The value proposition for RFID use in retail is an important topic that underscores consumer acceptance of RFID. What is apparent in surveying the literature is that while the benefits of RFID have been clearly defined and expressed for retailers, they have not been so clearly communicated to consumers. Eckfeldt24 makes an important assertion in discussing the value of RFID to consumers: ‘‘... the difference between successful and shunned RFID applications turns on delivery of clear, tangible value to the average consumer.’’ Furthermore he stresses that in assessing consumer benefit, organizations must consider consumers’ interests above their own; otherwise, they will produce a solution that fails to provide a positive balance between risk and reward in the eyes of the consumer. He further highlights that a tangible consumer benefit is pivotal to all these solutions. McGinity1 stresses the key value to consumers: better prices and product selection brought on by better efficiency at the back end, including reduced waste, reduced shrinkage, and improved supply chain processes. However, because the systems have not been widely implemented, assessing or promoting such benefits would appear to be speculative at best.

Balancing the economic interests of business against the privacy interests of consumers is another cornerstone in the privacy debate. Culnan and Bies11 introduce the centrist perspective, whereby corporate access to information should be balanced against the legitimate rights consumers have toward protection of their privacy. In addressing this balance, the notion of second exchange is introduced, whereby consumers make a non-monetary exchange of their personal information in return for improved service, personalization, and benefits.11 Importantly, they highlight that, for both organizations and consumers to realize the benefits, consumers must be willing to disclose their personal information and thus surrender some degree of their privacy. It is proposed, therefore, that people may be willing to accept a loss of privacy as long as there is an acceptable level of risk accompanying the benefits.

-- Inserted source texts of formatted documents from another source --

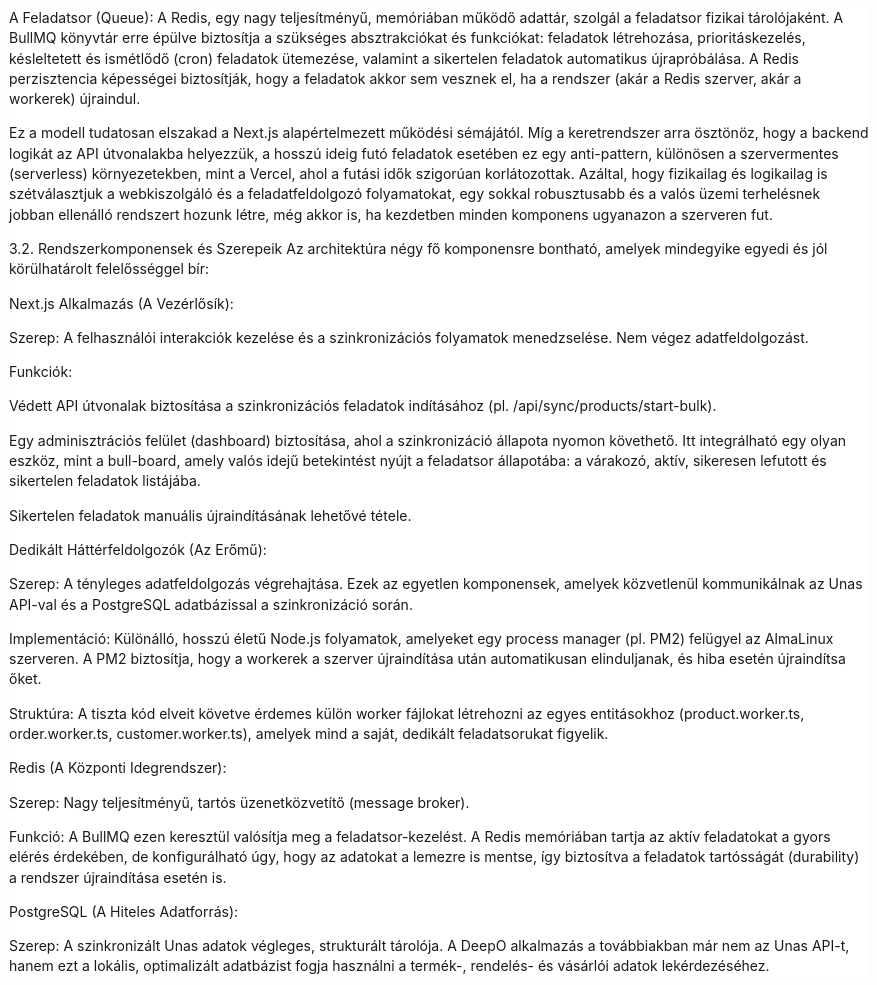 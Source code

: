 A Feladatsor (Queue): A Redis, egy nagy teljesítményű, memóriában működő adattár, szolgál a feladatsor fizikai tárolójaként. A BullMQ könyvtár erre épülve biztosítja a szükséges absztrakciókat és funkciókat: feladatok létrehozása, prioritáskezelés, késleltetett és ismétlődő (cron) feladatok ütemezése, valamint a sikertelen feladatok automatikus újrapróbálása. A Redis perzisztencia képességei biztosítják, hogy a feladatok akkor sem vesznek el, ha a rendszer (akár a Redis szerver, akár a workerek) újraindul.   

Ez a modell tudatosan elszakad a Next.js alapértelmezett működési sémájától. Míg a keretrendszer arra ösztönöz, hogy a backend logikát az API útvonalakba helyezzük, a hosszú ideig futó feladatok esetében ez egy anti-pattern, különösen a szervermentes (serverless) környezetekben, mint a Vercel, ahol a futási idők szigorúan korlátozottak. Azáltal, hogy fizikailag és logikailag is szétválasztjuk a webkiszolgáló és a feladatfeldolgozó folyamatokat, egy sokkal robusztusabb és a valós üzemi terhelésnek jobban ellenálló rendszert hozunk létre, még akkor is, ha kezdetben minden komponens ugyanazon a szerveren fut.   

3.2. Rendszerkomponensek és Szerepeik
Az architektúra négy fő komponensre bontható, amelyek mindegyike egyedi és jól körülhatárolt felelősséggel bír:

Next.js Alkalmazás (A Vezérlősík):

Szerep: A felhasználói interakciók kezelése és a szinkronizációs folyamatok menedzselése. Nem végez adatfeldolgozást.

Funkciók:

Védett API útvonalak biztosítása a szinkronizációs feladatok indításához (pl. /api/sync/products/start-bulk).

Egy adminisztrációs felület (dashboard) biztosítása, ahol a szinkronizáció állapota nyomon követhető. Itt integrálható egy olyan eszköz, mint a bull-board, amely valós idejű betekintést nyújt a feladatsor állapotába: a várakozó, aktív, sikeresen lefutott és sikertelen feladatok listájába.   

Sikertelen feladatok manuális újraindításának lehetővé tétele.

Dedikált Háttérfeldolgozók (Az Erőmű):

Szerep: A tényleges adatfeldolgozás végrehajtása. Ezek az egyetlen komponensek, amelyek közvetlenül kommunikálnak az Unas API-val és a PostgreSQL adatbázissal a szinkronizáció során.

Implementáció: Különálló, hosszú életű Node.js folyamatok, amelyeket egy process manager (pl. PM2) felügyel az AlmaLinux szerveren. A PM2 biztosítja, hogy a workerek a szerver újraindítása után automatikusan elinduljanak, és hiba esetén újraindítsa őket.   

Struktúra: A tiszta kód elveit követve érdemes külön worker fájlokat létrehozni az egyes entitásokhoz (product.worker.ts, order.worker.ts, customer.worker.ts), amelyek mind a saját, dedikált feladatsorukat figyelik.   

Redis (A Központi Idegrendszer):

Szerep: Nagy teljesítményű, tartós üzenetközvetítő (message broker).

Funkció: A BullMQ ezen keresztül valósítja meg a feladatsor-kezelést. A Redis memóriában tartja az aktív feladatokat a gyors elérés érdekében, de konfigurálható úgy, hogy az adatokat a lemezre is mentse, így biztosítva a feladatok tartósságát (durability) a rendszer újraindítása esetén is.   

PostgreSQL (A Hiteles Adatforrás):

Szerep: A szinkronizált Unas adatok végleges, strukturált tárolója. A DeepO alkalmazás a továbbiakban már nem az Unas API-t, hanem ezt a lokális, optimalizált adatbázist fogja használni a termék-, rendelés- és vásárlói adatok lekérdezéséhez.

This idea of balancing interests is touched on by many authors. Eckfeldt,24 for example, emphasizes the idea of risk again in stating that successful RFID applications over-compensate for any privacy fears. He furthers the idea of risk in proposing that consumers will accept the risks if the application is worth the benefits. Langheinrich’s26 discussion on privacy claims that privacy practices and goals must be balanced with the convenience or inconvenience associated with them. In balancing the interests of consumers against organizations, the important issue that seems to dominate is the balancing of convenience and other terms of value for the consumer against the privacy incursion that is inevitable in providing such applications. It must be underscored that an underlying assumption made in this study by the authors is that privacy incursions, especially in the form of breaches in information privacy, are inevitable in the adoption of any emerging mass-market technology, and even more so if that technology happens to be wireless or mobile.